Although many States have laws that require entities to obtain patient authorization before releasing individually identified health information to payers and other third parties, many of the authorization requirements either allow for blanket authorizations that deprive the patient of meaningful control over the release of their health information, or the authorization statutes are less stringent than the provisions of the proposed rule. Therefore, for purposes of estimating the economic impact of the NPRM, we are assuming that all providers and plans will have to develop new procedures to conform to the proposed rule.

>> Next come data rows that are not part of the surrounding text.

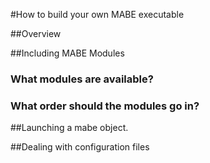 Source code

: #How to build your own MABE executable

##Overview

##Including MABE Modules
### What modules are available?
### What order should the modules go in?

##Launching a mabe object.

##Dealing with configuration files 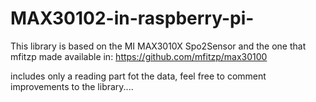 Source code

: # MAX30102-in-raspberry-pi-

This library is based on the  MI MAX3010X Spo2Sensor and the one that mfitzp made available in: https://github.com/mfitzp/max30100


includes only a reading part fot the data, feel free to comment improvements to the library....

Written patient authorization requirements will generate costs, to the extent covered entities are currently releasing information in the targeted circumstances without specific authority. Collecting such authorization should have costs on the order of those associated with providing access to records (not on a per page basis). The frequency of such collections is unknown. Since the requirement does not apply to treatment and payment, assuming 1 percent of the 543 million encounters over five years might be reasonable. At a cost of about $10 each, the aggregate cost would be about $54 million annually, or $271million over five years. Comments would be especially useful from entities currently following such procedures.

Training

The ongoing costs associated with paperwork and training are likely to be minimal. Because training happens as a regular business practice, and employee certification connected to this training is also the norm, we estimate that the marginal cost of paperwork and training is likely to be small. We assume a cost of approximately $20 per provider office, and approximately $60-100 for health plans and hospitals. Thus, we estimate that the total cost of paperwork and training will be $22 million a year.

Conclusion

Overall, the five-year costs beyond those already shown in the administrative simplification estimates would be about $3.8 billion over five years, with an estimated range of $1.8 to $6.3 billion. Table 2 shows the components described above. The largest cost item is for amendment and correction, which is over half of the estimated total cost of the regulation. Inspection and copying, at $405 million over five years, and issuance of notices by providers and plans, at $439 million over five years, are the second biggest components. The one-time costs of development of policies and procedures by providers would represent approximately 10 percent of the total cost, or $333 million. Plans and clearinghouses would have a substantially smaller cost, about $62 million. Other systems changes are expected to cost about $90 million over the period. Finally, the estimates do not consider all of the costs imposed by the regulation.